The Health (Preservation and Protection and other Emergency Measures in the Public Interest) Act 2020 (Act No. 1 of 2020; previously the Health (Preservation and Protection and other Emergency Measures in the Public Interest) Bill 2020, Bill No. 3 of 2020) was an Act of the Oireachtas (Irish parliament) which provided for additional powers for the state in the extraordinary circumstances of the spread of the COVID-19 pandemic.

Owing to social distancing measures required to combat the virus, and at the written request of Ceann Comhairle Seán Ó Fearghaíl, the Dáil sitting to discuss the legislation on 19 March was limited to 48 TDs (11 each representing Fianna Fáil, Fine Gael and Sinn Féin, four Greens, three members of the Regional Group and two members of all other parties and groups). The legislation passed all stages, and, following requests by opposition TDs, included a sunset provision for review in November. On 20 March, Seanad Éireann – also sitting in reduced numbers – passed the legislation after a three-hour debate. President Michael D. Higgins signed the legislation into law later that day, giving the state the power to detain people, restrict travel and keep people in their homes in order to restrict the pandemic.

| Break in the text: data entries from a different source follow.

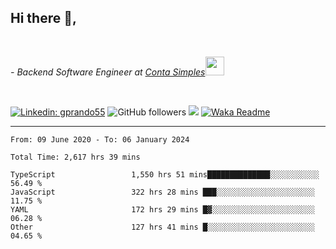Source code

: <h2>Hi there  👋,</h2> </br>

<p><em>- Backend Software Engineer at <a href="https://contasimples.com">Conta Simples</a><img src="https://media.giphy.com/media/WUlplcMpOCEmTGBtBW/giphy.gif" width="30"> 
</em></p></br>


[![Linkedin: gprando55](https://img.shields.io/badge/-gprando55-blue?style=flat-square&logo=Linkedin&logoColor=white&link=https://www.linkedin.com/in/prandogabriel/)](https://www.linkedin.com/in/prandogabriel)
![GitHub followers](https://img.shields.io/github/followers/prandogabriel?label=Follow&style=social)
![](https://visitor-badge.glitch.me/badge?page_id=prandogabriel.prandogabriel)
[![Waka Readme](https://github.com/prandogabriel/prandogabriel/actions/workflows/update-stats.yml.yml/badge.svg)](https://github.com/prandogabriel/prandogabriel/actions/workflows/update-stats.yml.yml)

---

<!--START_SECTION:waka-->

```golang
From: 09 June 2020 - To: 06 January 2024

Total Time: 2,617 hrs 39 mins

TypeScript                 1,550 hrs 51 mins██████████████░░░░░░░░░░░   56.49 %
JavaScript                 322 hrs 28 mins ███░░░░░░░░░░░░░░░░░░░░░░   11.75 %
YAML                       172 hrs 29 mins █▓░░░░░░░░░░░░░░░░░░░░░░░   06.28 %
Other                      127 hrs 41 mins █░░░░░░░░░░░░░░░░░░░░░░░░   04.65 %
```

<!--END_SECTION:waka-->
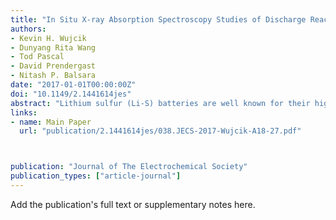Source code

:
 ```yaml
---
title: "In Situ X-ray Absorption Spectroscopy Studies of Discharge Reactions in a Thick Cathode of a Lithium Sulfur Battery"
authors:
- Kevin H. Wujcik
- Dunyang Rita Wang
- Tod Pascal
- David Prendergast
- Nitash P. Balsara
date: "2017-01-01T00:00:00Z"
doi: "10.1149/2.1441614jes"
abstract: "Lithium sulfur (Li-S) batteries are well known for their high theoretical specific capacities, but are plagued with scientific obstacles that make practical implementation of the technology impossible. The success of Li-S batteries will likely necessitate the use of thick sulfur cathodes that enable high specific energy densities. However, little is known about the fundamental reaction mechanisms and chemical processes that take place in thick cathodes, as most research has focused on studying thinner cathodes that enable high performance. In this work, in situ X-ray absorption spectroscopy at the sulfur K-edge is used to examine the back of a 115 μm thick Li-S cathode during discharge. Our results show that in such systems, where electrochemical reactions between sulfur and lithium are likely to proceed preferentially toward the front of the cathode, lithium polysulfide dianions formed in this region diffuse to the back of the cathode during discharge. We show that high conversion of elemental sulfur is achieved by chemical reactions between elemental sulfur and polysulfide dianions of intermediate chain length (Li2Sx, 4≤ x ≤ 6). Our work suggests that controlling the formation and diffusion of intermediate chain length polysulfide dianions is crucial for insuring full utilization of thick sulfur cathodes."
links:
- name: Main Paper
  url: "publication/2.1441614jes/038.JECS-2017-Wujcik-A18-27.pdf"



publication: "Journal of The Electrochemical Society"
publication_types: ["article-journal"]
---
```


Add the publication's full text or supplementary notes here.
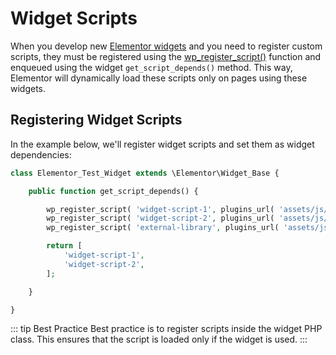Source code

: # Widget Scripts

When you develop new [Elementor widgets](/widgets/) and you need to register custom scripts, they must be registered using the [wp_register_script()](https://developer.wordpress.org/reference/functions/wp_register_script/) function and enqueued using the widget `get_script_depends()` method. This way, Elementor will dynamically  load these scripts only on pages using these widgets.

## Registering Widget Scripts

In the example below, we'll register widget scripts and set them as widget dependencies:

```php
class Elementor_Test_Widget extends \Elementor\Widget_Base {

	public function get_script_depends() {

		wp_register_script( 'widget-script-1', plugins_url( 'assets/js/widget-script-1.js', __FILE__ ) );
		wp_register_script( 'widget-script-2', plugins_url( 'assets/js/widget-script-2.js', __FILE__ ), [ 'external-library' ] );
		wp_register_script( 'external-library', plugins_url( 'assets/js/libs/external-library.js', __FILE__ ) );

		return [
			'widget-script-1',
			'widget-script-2',
		];

	}

}
```

::: tip Best Practice
Best practice is to register scripts inside the widget PHP class. This ensures that the script is loaded only if the widget is used.
:::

This preceded the passing of the Emergency Measures in the Public Interest (COVID-19) Act 2020 by one week.

On 7 April, Minister for Health Simon Harris signed regulations under provisions inserted in the Act, to restrict movement of persons and the holding of events, effective 8 April to 12 April. This move, which Harris confirmed on Prime Time, gave gardaí extra powers to coincide with the Easter period. Harris signed the regulations after meeting Garda Commissioner Drew Harris and Attorney General Séamus Woulfe, with the delay attributed to governmental lawyer indecision over precise wording and exact nature of the powers.

The regulations that were in force included the Health Act 1947 (Section 31A – Temporary Restrictions) (Covid-19) (No. 10) Regulations 2020, which were repeatedly extended.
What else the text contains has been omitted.